Walking inside trumped my awe times over from minutes before. I think breathtaking is a fair word. Your eyes immediately go up, and up, and then you are just gaping at the ceiling high above you. It relates to standing next to a daunting and huge skyscraper, however, the feeling of being inside something so old, ornate, dark - yet colorful, is different.

Adriane, I think, was very entertained by my enchantment. Standing next to me she added;

Isn't it just amazing that this was built just by man. No machines, no powertools.

It was a beautiful thought, especially when reminded of the statues outside, the shimmering colors of the stained glass inside, and the enormous slabs of stone that lined the walls and crowned at the nave. I really wished I was there for a mass. Fortunately I have many more opportunities to attend church at historic works of art like these!

With Angelika I walked, relishing in the echo of footsteps, and took a closer look at the stained glass in the windows. Angelika excitedly pointed out some very vibrant, and coincidentally famous pieces, which were the works of the renowned artist, Chegall. The artist has 19 stained glass works within the Cathedral, which holds the most expansive collection of stained glass in the world.

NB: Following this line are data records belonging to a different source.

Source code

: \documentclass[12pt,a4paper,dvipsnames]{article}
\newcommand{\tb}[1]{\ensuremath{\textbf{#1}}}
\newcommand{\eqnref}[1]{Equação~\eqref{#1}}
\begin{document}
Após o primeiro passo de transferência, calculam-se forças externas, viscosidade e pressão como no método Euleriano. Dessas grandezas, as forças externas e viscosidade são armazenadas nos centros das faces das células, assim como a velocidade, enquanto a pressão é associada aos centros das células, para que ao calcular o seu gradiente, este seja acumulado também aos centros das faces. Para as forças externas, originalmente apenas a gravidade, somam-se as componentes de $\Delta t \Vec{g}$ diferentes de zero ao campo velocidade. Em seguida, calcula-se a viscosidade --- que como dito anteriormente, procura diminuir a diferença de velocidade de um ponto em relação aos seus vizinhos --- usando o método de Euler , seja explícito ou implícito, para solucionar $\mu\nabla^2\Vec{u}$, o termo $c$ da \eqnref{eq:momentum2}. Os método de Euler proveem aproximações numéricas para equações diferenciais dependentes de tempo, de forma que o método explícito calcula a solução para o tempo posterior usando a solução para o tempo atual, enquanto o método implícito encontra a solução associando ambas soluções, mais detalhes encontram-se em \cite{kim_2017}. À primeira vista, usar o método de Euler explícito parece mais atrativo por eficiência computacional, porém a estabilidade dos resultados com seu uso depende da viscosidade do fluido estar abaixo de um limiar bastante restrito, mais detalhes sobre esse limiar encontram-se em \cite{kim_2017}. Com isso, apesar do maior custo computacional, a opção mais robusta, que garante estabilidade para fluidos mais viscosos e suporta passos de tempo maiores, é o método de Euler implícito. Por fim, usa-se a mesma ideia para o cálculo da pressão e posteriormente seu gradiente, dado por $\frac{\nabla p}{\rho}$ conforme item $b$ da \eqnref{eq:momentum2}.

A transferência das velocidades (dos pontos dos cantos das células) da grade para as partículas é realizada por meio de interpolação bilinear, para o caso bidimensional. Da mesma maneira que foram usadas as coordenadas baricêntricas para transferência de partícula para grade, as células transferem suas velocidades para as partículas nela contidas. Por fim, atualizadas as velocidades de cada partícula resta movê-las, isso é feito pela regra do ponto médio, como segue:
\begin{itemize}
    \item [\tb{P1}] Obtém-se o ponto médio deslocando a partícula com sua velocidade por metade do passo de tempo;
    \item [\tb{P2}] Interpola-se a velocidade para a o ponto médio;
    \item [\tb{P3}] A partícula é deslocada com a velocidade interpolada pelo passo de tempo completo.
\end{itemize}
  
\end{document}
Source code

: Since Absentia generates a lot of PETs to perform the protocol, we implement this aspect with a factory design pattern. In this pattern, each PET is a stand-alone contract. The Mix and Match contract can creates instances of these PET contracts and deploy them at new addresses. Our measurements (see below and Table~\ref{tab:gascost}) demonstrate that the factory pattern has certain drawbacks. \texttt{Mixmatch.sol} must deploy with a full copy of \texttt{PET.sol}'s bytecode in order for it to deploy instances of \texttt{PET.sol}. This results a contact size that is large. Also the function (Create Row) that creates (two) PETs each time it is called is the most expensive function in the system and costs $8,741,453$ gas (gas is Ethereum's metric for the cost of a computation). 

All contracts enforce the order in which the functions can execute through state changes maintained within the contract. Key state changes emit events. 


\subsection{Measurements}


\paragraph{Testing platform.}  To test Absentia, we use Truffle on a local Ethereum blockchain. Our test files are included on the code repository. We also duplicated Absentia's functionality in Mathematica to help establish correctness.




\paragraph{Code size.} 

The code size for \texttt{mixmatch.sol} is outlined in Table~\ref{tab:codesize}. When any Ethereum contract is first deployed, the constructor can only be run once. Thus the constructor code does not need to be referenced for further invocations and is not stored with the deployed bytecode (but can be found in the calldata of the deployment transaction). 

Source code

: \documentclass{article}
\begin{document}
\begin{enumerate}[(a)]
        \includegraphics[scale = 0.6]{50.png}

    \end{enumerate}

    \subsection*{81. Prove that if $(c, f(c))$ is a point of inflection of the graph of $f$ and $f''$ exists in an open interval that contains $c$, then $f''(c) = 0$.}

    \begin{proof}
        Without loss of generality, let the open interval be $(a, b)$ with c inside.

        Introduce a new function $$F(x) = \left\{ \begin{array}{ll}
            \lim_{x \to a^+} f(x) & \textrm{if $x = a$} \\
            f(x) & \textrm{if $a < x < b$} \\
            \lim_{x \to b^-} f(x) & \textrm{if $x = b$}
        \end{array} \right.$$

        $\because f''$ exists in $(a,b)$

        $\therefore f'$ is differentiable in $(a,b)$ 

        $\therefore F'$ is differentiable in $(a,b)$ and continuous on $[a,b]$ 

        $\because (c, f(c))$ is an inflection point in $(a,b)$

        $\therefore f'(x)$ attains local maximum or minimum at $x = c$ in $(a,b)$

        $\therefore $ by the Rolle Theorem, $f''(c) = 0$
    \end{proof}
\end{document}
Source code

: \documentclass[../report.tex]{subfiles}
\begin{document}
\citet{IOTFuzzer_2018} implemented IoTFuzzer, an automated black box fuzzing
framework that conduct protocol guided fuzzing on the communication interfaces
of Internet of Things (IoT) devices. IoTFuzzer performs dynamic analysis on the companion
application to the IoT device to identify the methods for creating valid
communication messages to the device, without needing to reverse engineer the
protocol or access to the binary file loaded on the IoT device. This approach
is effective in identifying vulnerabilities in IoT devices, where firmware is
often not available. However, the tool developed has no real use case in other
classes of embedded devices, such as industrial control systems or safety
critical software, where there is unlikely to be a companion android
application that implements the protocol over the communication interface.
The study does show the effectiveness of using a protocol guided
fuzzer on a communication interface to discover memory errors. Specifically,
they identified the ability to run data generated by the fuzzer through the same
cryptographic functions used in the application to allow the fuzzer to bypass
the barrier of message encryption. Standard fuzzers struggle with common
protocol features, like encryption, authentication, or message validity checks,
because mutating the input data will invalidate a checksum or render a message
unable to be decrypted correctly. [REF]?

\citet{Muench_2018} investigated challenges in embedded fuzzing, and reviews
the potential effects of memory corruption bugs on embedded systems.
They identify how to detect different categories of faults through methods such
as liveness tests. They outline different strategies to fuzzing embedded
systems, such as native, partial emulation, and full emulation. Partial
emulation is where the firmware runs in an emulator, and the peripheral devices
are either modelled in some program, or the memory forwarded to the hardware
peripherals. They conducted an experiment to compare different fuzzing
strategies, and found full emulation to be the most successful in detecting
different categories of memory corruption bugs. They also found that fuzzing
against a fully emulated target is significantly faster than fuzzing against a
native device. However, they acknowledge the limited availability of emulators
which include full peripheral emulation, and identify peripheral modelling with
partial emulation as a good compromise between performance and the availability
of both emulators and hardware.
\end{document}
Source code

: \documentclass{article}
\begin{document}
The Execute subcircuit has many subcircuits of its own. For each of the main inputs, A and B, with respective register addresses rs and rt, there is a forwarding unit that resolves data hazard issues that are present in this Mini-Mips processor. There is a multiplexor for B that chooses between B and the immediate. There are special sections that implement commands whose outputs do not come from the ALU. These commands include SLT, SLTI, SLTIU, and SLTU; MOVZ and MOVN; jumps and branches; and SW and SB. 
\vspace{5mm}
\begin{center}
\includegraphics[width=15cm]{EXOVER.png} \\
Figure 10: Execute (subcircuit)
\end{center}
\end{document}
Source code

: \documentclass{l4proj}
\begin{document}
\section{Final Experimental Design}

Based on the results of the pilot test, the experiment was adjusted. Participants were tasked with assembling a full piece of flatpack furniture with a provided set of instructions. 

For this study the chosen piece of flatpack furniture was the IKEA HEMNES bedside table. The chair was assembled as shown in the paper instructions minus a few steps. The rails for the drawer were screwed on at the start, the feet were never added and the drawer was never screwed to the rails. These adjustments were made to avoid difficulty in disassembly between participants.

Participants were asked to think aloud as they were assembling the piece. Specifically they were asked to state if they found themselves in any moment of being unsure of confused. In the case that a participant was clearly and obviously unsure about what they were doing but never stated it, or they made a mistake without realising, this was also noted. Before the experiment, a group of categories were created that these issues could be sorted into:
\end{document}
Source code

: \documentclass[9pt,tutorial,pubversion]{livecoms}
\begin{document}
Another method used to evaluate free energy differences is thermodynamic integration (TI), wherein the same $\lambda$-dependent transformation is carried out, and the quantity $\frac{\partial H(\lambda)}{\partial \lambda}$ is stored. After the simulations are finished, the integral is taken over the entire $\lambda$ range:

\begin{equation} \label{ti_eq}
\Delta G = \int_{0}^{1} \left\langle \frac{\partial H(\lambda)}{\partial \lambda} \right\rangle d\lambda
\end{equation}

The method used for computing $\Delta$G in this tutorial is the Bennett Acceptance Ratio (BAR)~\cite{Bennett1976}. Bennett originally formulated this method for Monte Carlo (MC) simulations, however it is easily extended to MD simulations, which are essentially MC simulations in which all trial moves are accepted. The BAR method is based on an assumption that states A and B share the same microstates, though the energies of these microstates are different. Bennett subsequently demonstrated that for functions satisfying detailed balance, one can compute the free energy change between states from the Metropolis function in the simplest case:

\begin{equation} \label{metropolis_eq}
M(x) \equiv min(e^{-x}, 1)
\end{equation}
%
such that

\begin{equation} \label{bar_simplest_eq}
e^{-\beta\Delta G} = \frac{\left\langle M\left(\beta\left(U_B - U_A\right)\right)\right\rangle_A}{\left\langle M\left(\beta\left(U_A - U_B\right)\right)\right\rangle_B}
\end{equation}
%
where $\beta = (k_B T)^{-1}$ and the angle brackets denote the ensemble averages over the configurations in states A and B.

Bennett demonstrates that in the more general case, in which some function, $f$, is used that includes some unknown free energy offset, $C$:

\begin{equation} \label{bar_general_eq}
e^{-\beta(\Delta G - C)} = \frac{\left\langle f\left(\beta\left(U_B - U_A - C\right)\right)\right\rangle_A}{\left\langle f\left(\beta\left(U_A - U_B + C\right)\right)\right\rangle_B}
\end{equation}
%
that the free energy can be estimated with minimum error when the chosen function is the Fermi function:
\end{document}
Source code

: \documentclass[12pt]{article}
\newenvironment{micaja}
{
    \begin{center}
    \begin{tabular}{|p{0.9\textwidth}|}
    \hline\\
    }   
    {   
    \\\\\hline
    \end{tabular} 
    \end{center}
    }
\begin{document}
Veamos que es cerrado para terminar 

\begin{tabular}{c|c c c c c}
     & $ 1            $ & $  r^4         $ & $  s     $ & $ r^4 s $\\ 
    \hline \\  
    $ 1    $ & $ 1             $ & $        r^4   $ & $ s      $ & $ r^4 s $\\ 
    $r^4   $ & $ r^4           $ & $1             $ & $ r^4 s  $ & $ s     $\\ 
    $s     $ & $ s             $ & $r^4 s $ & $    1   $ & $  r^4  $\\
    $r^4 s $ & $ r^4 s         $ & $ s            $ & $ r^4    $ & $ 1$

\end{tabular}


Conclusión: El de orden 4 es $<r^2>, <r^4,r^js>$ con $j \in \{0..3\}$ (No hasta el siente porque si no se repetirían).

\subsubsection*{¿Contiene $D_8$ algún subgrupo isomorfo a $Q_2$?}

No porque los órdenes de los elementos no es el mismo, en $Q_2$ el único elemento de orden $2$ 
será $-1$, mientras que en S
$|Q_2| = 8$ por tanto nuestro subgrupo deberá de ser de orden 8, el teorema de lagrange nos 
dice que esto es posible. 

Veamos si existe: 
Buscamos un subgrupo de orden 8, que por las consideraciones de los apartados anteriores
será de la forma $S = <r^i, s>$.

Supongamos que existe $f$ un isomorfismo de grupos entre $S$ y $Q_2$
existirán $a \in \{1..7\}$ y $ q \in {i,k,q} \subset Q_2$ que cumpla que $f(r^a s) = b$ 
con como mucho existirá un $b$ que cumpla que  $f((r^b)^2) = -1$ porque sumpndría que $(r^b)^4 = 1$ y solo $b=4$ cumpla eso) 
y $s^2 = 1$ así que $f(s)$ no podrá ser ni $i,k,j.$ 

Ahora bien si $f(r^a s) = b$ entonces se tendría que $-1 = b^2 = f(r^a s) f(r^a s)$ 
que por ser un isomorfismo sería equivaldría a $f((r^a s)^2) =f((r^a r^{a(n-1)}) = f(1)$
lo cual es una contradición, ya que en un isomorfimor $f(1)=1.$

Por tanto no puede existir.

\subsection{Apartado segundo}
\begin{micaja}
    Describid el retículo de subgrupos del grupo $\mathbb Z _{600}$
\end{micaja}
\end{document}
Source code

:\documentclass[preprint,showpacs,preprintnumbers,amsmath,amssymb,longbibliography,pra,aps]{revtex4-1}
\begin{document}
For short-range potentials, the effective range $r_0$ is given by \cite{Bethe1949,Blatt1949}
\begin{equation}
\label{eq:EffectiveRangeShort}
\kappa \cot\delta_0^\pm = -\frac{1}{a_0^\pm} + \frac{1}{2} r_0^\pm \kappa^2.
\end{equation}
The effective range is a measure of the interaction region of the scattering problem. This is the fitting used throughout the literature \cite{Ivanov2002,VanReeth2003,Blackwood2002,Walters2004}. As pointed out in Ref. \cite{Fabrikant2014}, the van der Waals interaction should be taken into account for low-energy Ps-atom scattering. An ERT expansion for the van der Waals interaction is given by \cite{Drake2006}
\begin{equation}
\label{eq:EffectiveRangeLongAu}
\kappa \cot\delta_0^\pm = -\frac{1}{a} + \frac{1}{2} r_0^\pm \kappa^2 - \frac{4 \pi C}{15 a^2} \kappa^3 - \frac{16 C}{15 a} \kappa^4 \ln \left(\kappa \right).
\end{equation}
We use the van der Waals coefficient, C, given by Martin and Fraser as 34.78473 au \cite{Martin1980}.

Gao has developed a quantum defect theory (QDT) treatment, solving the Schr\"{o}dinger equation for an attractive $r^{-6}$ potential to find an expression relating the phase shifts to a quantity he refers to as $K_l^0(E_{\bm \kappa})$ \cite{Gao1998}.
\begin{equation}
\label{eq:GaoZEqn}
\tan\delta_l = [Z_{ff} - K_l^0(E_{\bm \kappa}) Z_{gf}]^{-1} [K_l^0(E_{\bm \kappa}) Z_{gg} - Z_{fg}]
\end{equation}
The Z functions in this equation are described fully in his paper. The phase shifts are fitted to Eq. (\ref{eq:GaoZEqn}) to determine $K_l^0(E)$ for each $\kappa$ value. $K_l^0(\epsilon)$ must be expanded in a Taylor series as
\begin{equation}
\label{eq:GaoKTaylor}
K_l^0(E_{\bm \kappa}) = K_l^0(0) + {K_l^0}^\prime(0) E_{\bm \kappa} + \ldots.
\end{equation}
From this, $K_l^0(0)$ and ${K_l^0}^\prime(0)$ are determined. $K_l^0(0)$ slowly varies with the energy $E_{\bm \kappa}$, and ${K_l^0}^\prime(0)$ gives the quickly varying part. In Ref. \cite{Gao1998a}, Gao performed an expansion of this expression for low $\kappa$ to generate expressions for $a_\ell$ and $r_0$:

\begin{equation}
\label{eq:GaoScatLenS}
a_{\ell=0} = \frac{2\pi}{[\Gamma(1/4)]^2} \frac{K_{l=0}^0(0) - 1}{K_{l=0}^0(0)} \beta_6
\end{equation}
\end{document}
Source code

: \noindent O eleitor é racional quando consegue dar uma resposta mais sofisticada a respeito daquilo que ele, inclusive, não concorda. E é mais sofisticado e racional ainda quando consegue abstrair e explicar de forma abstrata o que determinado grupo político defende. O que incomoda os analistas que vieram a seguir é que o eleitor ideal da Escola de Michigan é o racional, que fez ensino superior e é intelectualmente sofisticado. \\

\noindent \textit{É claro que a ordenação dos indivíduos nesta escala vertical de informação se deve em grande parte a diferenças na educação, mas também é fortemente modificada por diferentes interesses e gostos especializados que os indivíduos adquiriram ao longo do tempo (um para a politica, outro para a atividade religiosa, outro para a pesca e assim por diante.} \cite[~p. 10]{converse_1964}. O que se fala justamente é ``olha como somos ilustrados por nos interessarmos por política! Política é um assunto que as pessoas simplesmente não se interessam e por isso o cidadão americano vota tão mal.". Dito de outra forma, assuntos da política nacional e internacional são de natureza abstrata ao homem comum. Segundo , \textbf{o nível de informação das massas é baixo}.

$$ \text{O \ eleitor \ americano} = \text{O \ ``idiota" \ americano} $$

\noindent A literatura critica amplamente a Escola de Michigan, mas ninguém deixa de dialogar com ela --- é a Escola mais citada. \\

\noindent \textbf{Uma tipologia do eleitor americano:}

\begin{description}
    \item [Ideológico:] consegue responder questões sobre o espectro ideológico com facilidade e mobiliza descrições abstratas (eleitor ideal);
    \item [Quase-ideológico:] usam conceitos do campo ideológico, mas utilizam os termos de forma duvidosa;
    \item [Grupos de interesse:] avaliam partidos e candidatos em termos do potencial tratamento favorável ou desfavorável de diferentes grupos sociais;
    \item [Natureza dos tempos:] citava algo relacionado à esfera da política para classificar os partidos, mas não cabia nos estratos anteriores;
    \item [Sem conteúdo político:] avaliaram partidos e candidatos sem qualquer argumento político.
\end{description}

Adriane shared another very valid point with me, and one that was rather depressing.

It is sad to think that the man who had the idea and plan for the Cathedral, as well as those building it, never lived to see it completed.

This concept is so true, yet hard to stomach. It is beautiful in a unique way. The Metz Cathedral took over 300 years to erect beginning in the early 13th century. Additions and changes have occured in the Cathedral up until modern times [ with the stained glass of Chegall created in the 1950's as an example ].

I had just witnessed the Cathedral with the third tallest nave in all of France, and one of the tallest in all of Europe. It was such a beautiful sight, and Angelika purchased me a book so that I could research it further, and it has been a very interesting read so far. I lit a candle with my host sisters, a little moment to think about everyone back home that I love dearly, and a split second to reflect on how great everything has been for me so far on this experience in Europe. It truly has been amazing so far.

Being in Metz, even for just a few hours, was so enjoyable, and I was really thankful that my host family took me out there, and that we were able to spend time there together.


  1. Again, I am in total agreement...from Notre Dame to St. Peter's Basicalla...your eyes and mind cannot seem to process all of the awesomely breathtaking sights...made only by men with hand tools as your host sister indicated. However, I find the concept of building something that I will never see finished more inspiring and selfless than many of us today would dedicate our life to create something that we will never see finished???

    Maria K.

  2. in mainz, germany there is a cathedral dedicated entirely to marc chagall's blue stained glass windows - definitely breathtaking.

    i think the closest thing i've seen to my version of disney world is paris. there are probably as many (if not more than) cathedrals and monuments in paris as there are starbucks in seattle. it's like something out of a fairy tale.